DATA TO EXAMINE >>

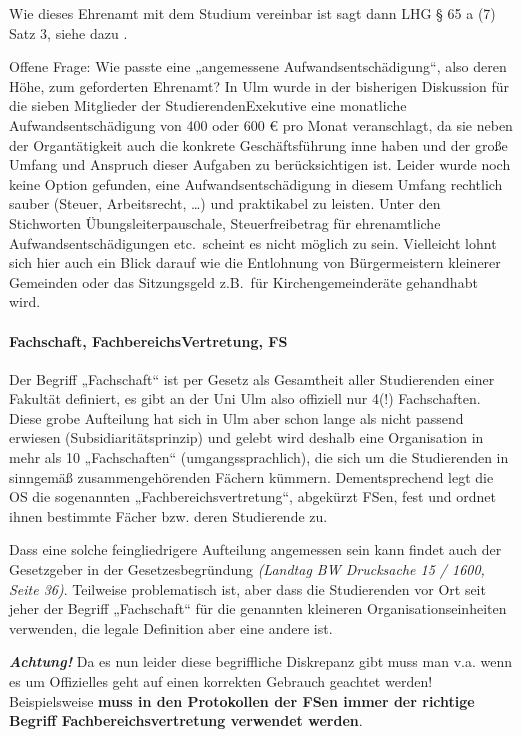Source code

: \documentclass[
10pt,
a4paper,
twoside,								%
titlepage=false,							%
draft=false								%
]{scrartcl}
\begin{document}
Wie dieses Ehrenamt mit dem Studium vereinbar ist sagt dann LHG § 65 a (7) Satz 3, siehe dazu .

Offene Frage: Wie passte eine „angemessene Aufwandsentschädigung“, also deren Höhe, zum geforderten Ehrenamt? In Ulm wurde in der bisherigen Diskussion für die sieben Mitglieder der StudierendenExekutive eine monatliche Aufwandsentschädigung von 400 oder 600 € pro Monat veranschlagt, da sie neben der Organtätigkeit auch die konkrete Geschäftsführung inne haben und der große Umfang und Anspruch dieser Aufgaben zu berücksichtigen ist. Leider wurde noch keine Option gefunden, eine Aufwandsentschädigung in diesem Umfang rechtlich sauber (Steuer, Arbeitsrecht, …) und praktikabel zu leisten. Unter den Stichworten Übungsleiterpauschale, Steuerfreibetrag für ehrenamtliche Aufwandsentschädigungen etc.~scheint es nicht möglich zu sein. Vielleicht lohnt sich hier auch ein Blick darauf wie die Entlohnung von Bürgermeistern kleinerer Gemeinden oder das Sitzungsgeld z.B.~für Kirchengemeinderäte gehandhabt wird.



\paragraph{Fachschaft, FachbereichsVertretung, FS}\label{Glossar: Fachschaft, Fachbereichsvertretung, FS}

Der Begriff „Fachschaft“ ist per Gesetz als Gesamtheit aller Studierenden einer Fakultät definiert, es gibt an der Uni Ulm also offiziell nur 4(!) Fachschaften.
Diese grobe Aufteilung hat sich in Ulm aber schon lange als nicht passend erwiesen (Subsidiaritätsprinzip) und gelebt wird deshalb eine Organisation in mehr als 10 „Fachschaften“ (umgangssprachlich), die sich um die Studierenden in sinngemäß zusammengehörenden Fächern kümmern.
Dementsprechend legt die OS die sogenannten „Fachbereichsvertretung“, abgekürzt FSen, fest und ordnet ihnen bestimmte Fächer bzw. deren Studierende zu.

Dass eine solche feingliedrigere Aufteilung angemessen sein kann findet auch der Gesetzgeber in der Gesetzesbegründung \textit{(Landtag BW Drucksache 15 / 1600, Seite 36)}.
Teilweise problematisch ist, aber dass die Studierenden vor Ort seit jeher der Begriff „Fachschaft“ für die genannten kleineren Organisationseinheiten verwenden, die legale Definition aber eine andere ist.

\textbf{\emph{Achtung!}} Da es nun leider diese begriffliche Diskrepanz gibt muss man v.a. wenn es um Offizielles geht auf einen korrekten Gebrauch geachtet werden! Beispielsweise \textbf{muss in den Protokollen der FSen immer der richtige Begriff Fachbereichsvertretung verwendet werden}.
\end{document}
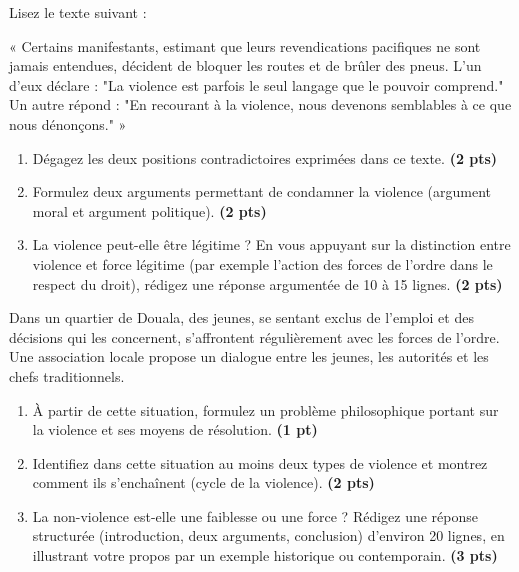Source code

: \documentclass[11pt]{article}
\begin{document}
\begin{exercice}
Lisez le texte suivant :

« Certains manifestants, estimant que leurs revendications pacifiques ne sont jamais entendues, décident de bloquer les routes et de brûler des pneus. L'un d'eux déclare : "La violence est parfois le seul langage que le pouvoir comprend." Un autre répond : "En recourant à la violence, nous devenons semblables à ce que nous dénonçons." »

\begin{enumerate}
\item Dégagez les deux positions contradictoires exprimées dans ce texte. \textbf{(2 pts)}
\item Formulez deux arguments permettant de condamner la violence (argument moral et argument politique). \textbf{(2 pts)}
\item La violence peut-elle être légitime ? En vous appuyant sur la distinction entre violence et force légitime (par exemple l'action des forces de l'ordre dans le respect du droit), rédigez une réponse argumentée de 10 à 15 lignes. \textbf{(2 pts)}
\end{enumerate}
\end{exercice}

\begin{exercice}
Dans un quartier de Douala, des jeunes, se sentant exclus de l'emploi et des décisions qui les concernent, s'affrontent régulièrement avec les forces de l'ordre. Une association locale propose un dialogue entre les jeunes, les autorités et les chefs traditionnels.
\begin{enumerate}
\item À partir de cette situation, formulez un problème philosophique portant sur la violence et ses moyens de résolution. \textbf{(1 pt)}
\item Identifiez dans cette situation au moins deux types de violence et montrez comment ils s'enchaînent (cycle de la violence). \textbf{(2 pts)}
\item La non-violence est-elle une faiblesse ou une force ? Rédigez une réponse structurée (introduction, deux arguments, conclusion) d'environ 20 lignes, en illustrant votre propos par un exemple historique ou contemporain. \textbf{(3 pts)}
\end{enumerate}
\end{exercice}
\end{document}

INSTRUCTIONS FOR THE TASK >> Repeat each line of the records exactly, dropping the pictures.

ANSWER AREA >>
Source code

: \documentclass[
10pt,
a4paper,
twoside,								%
titlepage=false,							%
draft=false								%
]{scrartcl}
\begin{document}
Wie dieses Ehrenamt mit dem Studium vereinbar ist sagt dann LHG § 65 a (7) Satz 3, siehe dazu .

Offene Frage: Wie passte eine „angemessene Aufwandsentschädigung“, also deren Höhe, zum geforderten Ehrenamt? In Ulm wurde in der bisherigen Diskussion für die sieben Mitglieder der StudierendenExekutive eine monatliche Aufwandsentschädigung von 400 oder 600 € pro Monat veranschlagt, da sie neben der Organtätigkeit auch die konkrete Geschäftsführung inne haben und der große Umfang und Anspruch dieser Aufgaben zu berücksichtigen ist. Leider wurde noch keine Option gefunden, eine Aufwandsentschädigung in diesem Umfang rechtlich sauber (Steuer, Arbeitsrecht, …) und praktikabel zu leisten. Unter den Stichworten Übungsleiterpauschale, Steuerfreibetrag für ehrenamtliche Aufwandsentschädigungen etc.~scheint es nicht möglich zu sein. Vielleicht lohnt sich hier auch ein Blick darauf wie die Entlohnung von Bürgermeistern kleinerer Gemeinden oder das Sitzungsgeld z.B.~für Kirchengemeinderäte gehandhabt wird.



\paragraph{Fachschaft, FachbereichsVertretung, FS}\label{Glossar: Fachschaft, Fachbereichsvertretung, FS}

Der Begriff „Fachschaft“ ist per Gesetz als Gesamtheit aller Studierenden einer Fakultät definiert, es gibt an der Uni Ulm also offiziell nur 4(!) Fachschaften.
Diese grobe Aufteilung hat sich in Ulm aber schon lange als nicht passend erwiesen (Subsidiaritätsprinzip) und gelebt wird deshalb eine Organisation in mehr als 10 „Fachschaften“ (umgangssprachlich), die sich um die Studierenden in sinngemäß zusammengehörenden Fächern kümmern.
Dementsprechend legt die OS die sogenannten „Fachbereichsvertretung“, abgekürzt FSen, fest und ordnet ihnen bestimmte Fächer bzw. deren Studierende zu.

Dass eine solche feingliedrigere Aufteilung angemessen sein kann findet auch der Gesetzgeber in der Gesetzesbegründung \textit{(Landtag BW Drucksache 15 / 1600, Seite 36)}.
Teilweise problematisch ist, aber dass die Studierenden vor Ort seit jeher der Begriff „Fachschaft“ für die genannten kleineren Organisationseinheiten verwenden, die legale Definition aber eine andere ist.

\textbf{\emph{Achtung!}} Da es nun leider diese begriffliche Diskrepanz gibt muss man v.a. wenn es um Offizielles geht auf einen korrekten Gebrauch geachtet werden! Beispielsweise \textbf{muss in den Protokollen der FSen immer der richtige Begriff Fachbereichsvertretung verwendet werden}.
\end{document}
Source code

: \documentclass[11pt]{article}
\begin{document}
\begin{exercice}
Lisez le texte suivant :

« Certains manifestants, estimant que leurs revendications pacifiques ne sont jamais entendues, décident de bloquer les routes et de brûler des pneus. L'un d'eux déclare : "La violence est parfois le seul langage que le pouvoir comprend." Un autre répond : "En recourant à la violence, nous devenons semblables à ce que nous dénonçons." »

\begin{enumerate}
\item Dégagez les deux positions contradictoires exprimées dans ce texte. \textbf{(2 pts)}
\item Formulez deux arguments permettant de condamner la violence (argument moral et argument politique). \textbf{(2 pts)}
\item La violence peut-elle être légitime ? En vous appuyant sur la distinction entre violence et force légitime (par exemple l'action des forces de l'ordre dans le respect du droit), rédigez une réponse argumentée de 10 à 15 lignes. \textbf{(2 pts)}
\end{enumerate}
\end{exercice}

\begin{exercice}
Dans un quartier de Douala, des jeunes, se sentant exclus de l'emploi et des décisions qui les concernent, s'affrontent régulièrement avec les forces de l'ordre. Une association locale propose un dialogue entre les jeunes, les autorités et les chefs traditionnels.
\begin{enumerate}
\item À partir de cette situation, formulez un problème philosophique portant sur la violence et ses moyens de résolution. \textbf{(1 pt)}
\item Identifiez dans cette situation au moins deux types de violence et montrez comment ils s'enchaînent (cycle de la violence). \textbf{(2 pts)}
\item La non-violence est-elle une faiblesse ou une force ? Rédigez une réponse structurée (introduction, deux arguments, conclusion) d'environ 20 lignes, en illustrant votre propos par un exemple historique ou contemporain. \textbf{(3 pts)}
\end{enumerate}
\end{exercice}
\end{document}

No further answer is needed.